*WORK REQUIRED*: What is needed is an exact reproduction of the lines in the records below, starting at the line with "All editing should" and ending at the line with "An [Elm](http://elm-lang.org) lexer", both included, and nothing else; pictures stay out.

··· RECORDS SUPPLIED ···

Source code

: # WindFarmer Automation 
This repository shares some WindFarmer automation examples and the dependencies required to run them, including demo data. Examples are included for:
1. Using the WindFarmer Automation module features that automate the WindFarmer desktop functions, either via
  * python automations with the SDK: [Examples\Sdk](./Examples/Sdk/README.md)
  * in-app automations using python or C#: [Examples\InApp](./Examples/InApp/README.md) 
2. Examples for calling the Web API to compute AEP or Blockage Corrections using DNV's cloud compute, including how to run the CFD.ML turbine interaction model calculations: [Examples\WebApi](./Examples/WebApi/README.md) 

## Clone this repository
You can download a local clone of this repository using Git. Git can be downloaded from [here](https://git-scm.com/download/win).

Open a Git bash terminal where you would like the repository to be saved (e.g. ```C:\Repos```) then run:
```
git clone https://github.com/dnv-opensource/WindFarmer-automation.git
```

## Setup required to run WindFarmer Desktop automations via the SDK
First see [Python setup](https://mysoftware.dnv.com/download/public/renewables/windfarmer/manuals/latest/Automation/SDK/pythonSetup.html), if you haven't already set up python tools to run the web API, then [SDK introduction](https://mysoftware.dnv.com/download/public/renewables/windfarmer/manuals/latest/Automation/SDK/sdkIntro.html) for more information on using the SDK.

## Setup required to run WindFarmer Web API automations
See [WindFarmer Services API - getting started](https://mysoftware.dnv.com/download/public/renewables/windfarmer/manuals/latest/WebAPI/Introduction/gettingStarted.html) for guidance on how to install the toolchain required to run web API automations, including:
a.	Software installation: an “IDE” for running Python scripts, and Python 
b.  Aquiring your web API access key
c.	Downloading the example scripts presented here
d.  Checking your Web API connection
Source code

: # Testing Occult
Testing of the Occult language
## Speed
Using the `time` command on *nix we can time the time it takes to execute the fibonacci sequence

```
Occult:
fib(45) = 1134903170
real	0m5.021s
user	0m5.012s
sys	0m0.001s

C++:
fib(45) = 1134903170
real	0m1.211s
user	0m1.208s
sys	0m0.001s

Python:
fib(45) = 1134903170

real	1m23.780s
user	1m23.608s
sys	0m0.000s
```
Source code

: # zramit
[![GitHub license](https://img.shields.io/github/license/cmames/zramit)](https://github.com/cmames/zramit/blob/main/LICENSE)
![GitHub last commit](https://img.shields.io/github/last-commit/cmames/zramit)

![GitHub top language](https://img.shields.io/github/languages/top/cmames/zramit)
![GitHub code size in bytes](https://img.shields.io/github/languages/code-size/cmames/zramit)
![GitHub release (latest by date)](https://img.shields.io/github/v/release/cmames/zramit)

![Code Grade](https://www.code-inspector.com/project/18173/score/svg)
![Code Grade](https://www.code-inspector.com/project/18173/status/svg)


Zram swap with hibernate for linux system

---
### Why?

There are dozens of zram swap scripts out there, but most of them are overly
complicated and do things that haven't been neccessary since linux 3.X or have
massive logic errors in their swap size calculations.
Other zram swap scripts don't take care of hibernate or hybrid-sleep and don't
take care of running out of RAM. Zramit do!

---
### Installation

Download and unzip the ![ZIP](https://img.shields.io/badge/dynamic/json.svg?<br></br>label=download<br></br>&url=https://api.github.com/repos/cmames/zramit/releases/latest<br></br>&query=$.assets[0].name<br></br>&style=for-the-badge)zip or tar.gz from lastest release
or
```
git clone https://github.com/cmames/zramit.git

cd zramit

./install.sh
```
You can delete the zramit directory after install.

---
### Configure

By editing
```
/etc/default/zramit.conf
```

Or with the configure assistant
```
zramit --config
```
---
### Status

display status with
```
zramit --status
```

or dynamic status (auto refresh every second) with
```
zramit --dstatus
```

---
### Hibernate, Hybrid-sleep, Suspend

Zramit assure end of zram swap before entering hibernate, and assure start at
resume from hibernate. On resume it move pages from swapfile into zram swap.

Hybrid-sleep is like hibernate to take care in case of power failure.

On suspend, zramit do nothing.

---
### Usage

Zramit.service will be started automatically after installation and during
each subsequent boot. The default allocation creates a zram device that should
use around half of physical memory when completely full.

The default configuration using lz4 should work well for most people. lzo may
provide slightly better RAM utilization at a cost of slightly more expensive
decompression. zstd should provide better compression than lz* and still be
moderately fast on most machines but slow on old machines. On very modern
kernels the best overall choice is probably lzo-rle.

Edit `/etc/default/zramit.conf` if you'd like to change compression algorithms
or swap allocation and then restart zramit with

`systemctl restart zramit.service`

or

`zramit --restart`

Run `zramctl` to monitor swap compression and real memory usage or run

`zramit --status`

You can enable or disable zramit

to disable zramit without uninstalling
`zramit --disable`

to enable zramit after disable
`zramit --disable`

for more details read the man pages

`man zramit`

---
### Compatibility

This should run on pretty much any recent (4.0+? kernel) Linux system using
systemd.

···
··· RECORDS SUPPLIED ···

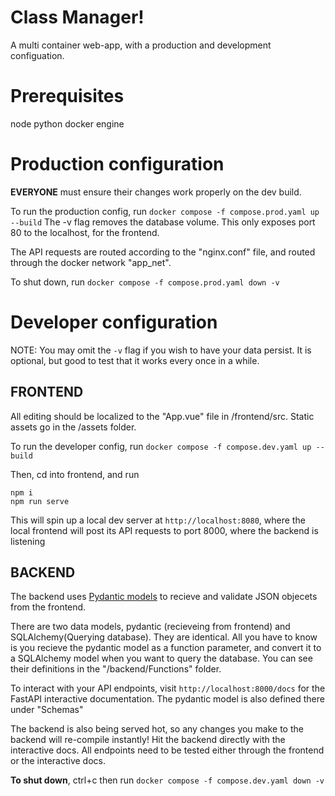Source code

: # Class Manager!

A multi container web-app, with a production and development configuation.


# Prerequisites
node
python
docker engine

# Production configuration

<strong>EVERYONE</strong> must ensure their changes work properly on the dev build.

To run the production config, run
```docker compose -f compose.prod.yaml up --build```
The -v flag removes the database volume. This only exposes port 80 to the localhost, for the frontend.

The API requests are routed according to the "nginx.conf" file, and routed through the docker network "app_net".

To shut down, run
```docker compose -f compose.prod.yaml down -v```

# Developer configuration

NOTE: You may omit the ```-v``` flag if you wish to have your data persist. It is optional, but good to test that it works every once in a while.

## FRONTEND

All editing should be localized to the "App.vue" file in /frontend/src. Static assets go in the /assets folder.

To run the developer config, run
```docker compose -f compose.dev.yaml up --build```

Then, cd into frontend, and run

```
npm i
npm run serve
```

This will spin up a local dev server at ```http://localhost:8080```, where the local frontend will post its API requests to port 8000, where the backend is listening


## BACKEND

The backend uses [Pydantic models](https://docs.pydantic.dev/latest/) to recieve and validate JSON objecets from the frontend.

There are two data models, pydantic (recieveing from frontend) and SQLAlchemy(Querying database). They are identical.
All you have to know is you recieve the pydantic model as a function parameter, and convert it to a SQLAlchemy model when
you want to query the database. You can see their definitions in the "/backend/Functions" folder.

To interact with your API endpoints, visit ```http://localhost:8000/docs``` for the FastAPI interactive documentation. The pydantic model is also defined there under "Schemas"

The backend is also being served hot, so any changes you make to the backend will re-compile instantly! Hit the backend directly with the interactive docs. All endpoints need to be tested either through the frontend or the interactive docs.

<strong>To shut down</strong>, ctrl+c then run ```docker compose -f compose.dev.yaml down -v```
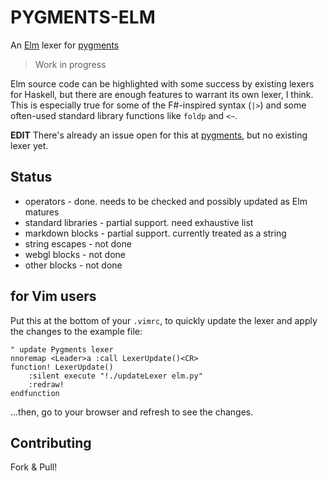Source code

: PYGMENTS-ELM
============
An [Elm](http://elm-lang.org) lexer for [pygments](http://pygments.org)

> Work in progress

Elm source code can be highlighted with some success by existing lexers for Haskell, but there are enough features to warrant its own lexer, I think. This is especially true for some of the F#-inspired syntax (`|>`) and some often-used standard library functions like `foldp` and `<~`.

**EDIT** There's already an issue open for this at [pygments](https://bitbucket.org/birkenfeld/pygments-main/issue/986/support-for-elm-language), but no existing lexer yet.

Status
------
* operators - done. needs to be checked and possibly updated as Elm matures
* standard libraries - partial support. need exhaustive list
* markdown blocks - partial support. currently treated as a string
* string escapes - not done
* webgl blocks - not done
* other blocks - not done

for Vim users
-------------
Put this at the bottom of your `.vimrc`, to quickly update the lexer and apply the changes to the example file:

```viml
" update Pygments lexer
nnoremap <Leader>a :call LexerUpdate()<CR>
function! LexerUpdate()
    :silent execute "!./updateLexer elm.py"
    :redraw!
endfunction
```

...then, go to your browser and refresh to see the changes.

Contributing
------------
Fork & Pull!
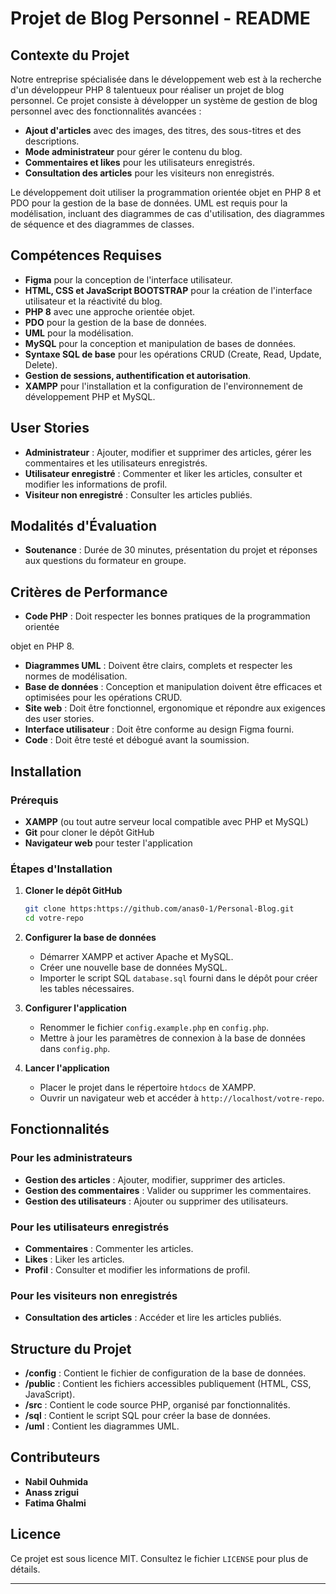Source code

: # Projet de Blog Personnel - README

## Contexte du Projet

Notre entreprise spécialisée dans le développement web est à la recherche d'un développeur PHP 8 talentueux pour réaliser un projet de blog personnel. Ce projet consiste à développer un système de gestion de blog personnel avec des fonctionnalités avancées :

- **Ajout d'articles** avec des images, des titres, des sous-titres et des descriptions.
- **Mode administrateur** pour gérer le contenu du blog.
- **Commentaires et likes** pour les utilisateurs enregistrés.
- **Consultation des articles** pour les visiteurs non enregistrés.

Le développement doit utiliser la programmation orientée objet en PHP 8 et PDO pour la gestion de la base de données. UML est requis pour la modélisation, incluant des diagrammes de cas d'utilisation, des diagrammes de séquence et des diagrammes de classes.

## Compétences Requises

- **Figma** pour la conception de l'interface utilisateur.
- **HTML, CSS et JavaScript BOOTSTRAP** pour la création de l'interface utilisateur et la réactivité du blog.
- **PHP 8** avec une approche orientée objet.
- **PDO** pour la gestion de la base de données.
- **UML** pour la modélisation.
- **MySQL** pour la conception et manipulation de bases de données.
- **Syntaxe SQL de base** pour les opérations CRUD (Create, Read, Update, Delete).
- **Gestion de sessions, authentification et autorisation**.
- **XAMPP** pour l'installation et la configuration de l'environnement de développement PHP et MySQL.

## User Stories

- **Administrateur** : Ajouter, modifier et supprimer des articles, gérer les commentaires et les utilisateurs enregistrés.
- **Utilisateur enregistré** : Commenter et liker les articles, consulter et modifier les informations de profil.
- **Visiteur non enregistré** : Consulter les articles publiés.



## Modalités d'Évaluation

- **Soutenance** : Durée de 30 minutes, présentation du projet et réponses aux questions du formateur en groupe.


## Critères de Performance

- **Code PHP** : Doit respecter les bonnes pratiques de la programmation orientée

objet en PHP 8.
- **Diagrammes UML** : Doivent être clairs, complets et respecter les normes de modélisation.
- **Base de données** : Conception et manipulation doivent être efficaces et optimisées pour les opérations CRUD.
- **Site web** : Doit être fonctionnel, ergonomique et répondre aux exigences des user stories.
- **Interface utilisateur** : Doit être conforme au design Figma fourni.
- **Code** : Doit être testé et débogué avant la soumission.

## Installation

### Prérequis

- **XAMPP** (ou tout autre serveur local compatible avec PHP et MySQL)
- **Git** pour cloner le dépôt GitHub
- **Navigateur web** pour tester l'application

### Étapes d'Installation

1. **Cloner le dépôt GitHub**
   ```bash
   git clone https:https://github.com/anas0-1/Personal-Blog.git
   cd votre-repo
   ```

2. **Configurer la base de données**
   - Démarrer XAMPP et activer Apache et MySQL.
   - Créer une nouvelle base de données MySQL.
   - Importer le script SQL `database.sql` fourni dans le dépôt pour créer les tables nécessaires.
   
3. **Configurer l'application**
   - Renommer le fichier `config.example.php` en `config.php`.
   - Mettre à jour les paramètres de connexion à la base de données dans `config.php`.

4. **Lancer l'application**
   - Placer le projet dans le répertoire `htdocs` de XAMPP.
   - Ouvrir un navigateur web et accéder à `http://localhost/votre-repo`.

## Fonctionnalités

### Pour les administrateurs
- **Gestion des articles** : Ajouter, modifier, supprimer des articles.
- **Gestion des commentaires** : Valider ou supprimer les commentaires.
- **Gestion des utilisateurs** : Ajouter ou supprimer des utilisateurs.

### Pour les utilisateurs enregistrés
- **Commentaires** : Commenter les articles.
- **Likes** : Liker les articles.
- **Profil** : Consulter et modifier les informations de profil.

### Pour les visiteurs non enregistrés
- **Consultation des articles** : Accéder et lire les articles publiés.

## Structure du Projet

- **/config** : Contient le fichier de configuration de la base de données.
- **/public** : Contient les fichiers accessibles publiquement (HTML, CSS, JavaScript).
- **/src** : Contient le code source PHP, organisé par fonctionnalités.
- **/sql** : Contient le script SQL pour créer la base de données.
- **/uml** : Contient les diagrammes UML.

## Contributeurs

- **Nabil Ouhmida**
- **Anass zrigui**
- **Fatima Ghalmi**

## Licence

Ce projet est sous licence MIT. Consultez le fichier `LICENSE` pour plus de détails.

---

···
··· RECORDS SUPPLIED ···

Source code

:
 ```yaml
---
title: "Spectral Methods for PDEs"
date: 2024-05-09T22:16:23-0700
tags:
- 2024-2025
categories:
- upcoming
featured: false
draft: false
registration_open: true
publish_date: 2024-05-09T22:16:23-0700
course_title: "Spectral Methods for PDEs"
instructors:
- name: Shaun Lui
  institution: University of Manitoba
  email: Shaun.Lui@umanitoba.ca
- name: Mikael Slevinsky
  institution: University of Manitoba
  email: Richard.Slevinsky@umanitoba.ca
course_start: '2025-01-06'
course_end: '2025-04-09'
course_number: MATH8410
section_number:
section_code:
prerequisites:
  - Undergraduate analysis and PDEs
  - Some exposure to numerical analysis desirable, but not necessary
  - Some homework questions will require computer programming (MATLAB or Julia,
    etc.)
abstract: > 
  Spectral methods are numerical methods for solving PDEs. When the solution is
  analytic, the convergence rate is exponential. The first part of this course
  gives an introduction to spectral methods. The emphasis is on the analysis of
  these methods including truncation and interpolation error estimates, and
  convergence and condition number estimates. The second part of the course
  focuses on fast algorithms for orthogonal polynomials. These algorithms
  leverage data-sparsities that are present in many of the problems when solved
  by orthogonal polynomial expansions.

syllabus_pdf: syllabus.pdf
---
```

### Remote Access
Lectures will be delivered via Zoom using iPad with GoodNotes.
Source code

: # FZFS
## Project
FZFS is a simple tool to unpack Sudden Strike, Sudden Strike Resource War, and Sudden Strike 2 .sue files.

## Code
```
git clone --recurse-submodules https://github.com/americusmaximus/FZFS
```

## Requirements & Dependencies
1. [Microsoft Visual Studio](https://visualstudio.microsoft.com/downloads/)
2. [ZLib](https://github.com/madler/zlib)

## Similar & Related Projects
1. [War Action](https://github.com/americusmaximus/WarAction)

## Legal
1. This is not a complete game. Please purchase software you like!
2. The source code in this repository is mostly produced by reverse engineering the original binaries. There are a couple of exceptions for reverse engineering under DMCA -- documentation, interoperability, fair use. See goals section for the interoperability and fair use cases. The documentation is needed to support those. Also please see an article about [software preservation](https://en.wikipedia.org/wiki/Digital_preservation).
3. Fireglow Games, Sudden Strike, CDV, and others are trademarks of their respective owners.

···

*WRITTEN RESPONSE*:
All editing should be localized to the "App.vue" file in /frontend/src. Static assets go in the /assets folder.

To run the developer config, run
```docker compose -f compose.dev.yaml up --build```

Then, cd into frontend, and run

```
npm i
npm run serve
```

This will spin up a local dev server at ```http://localhost:8080```, where the local frontend will post its API requests to port 8000, where the backend is listening


## BACKEND

The backend uses [Pydantic models](https://docs.pydantic.dev/latest/) to recieve and validate JSON objecets from the frontend.

There are two data models, pydantic (recieveing from frontend) and SQLAlchemy(Querying database). They are identical.
All you have to know is you recieve the pydantic model as a function parameter, and convert it to a SQLAlchemy model when
you want to query the database. You can see their definitions in the "/backend/Functions" folder.

To interact with your API endpoints, visit ```http://localhost:8000/docs``` for the FastAPI interactive documentation. The pydantic model is also defined there under "Schemas"

The backend is also being served hot, so any changes you make to the backend will re-compile instantly! Hit the backend directly with the interactive docs. All endpoints need to be tested either through the frontend or the interactive docs.

<strong>To shut down</strong>, ctrl+c then run ```docker compose -f compose.dev.yaml down -v```
Source code

: PYGMENTS-ELM
============
An [Elm](http://elm-lang.org) lexer for [pygments](http://pygments.org)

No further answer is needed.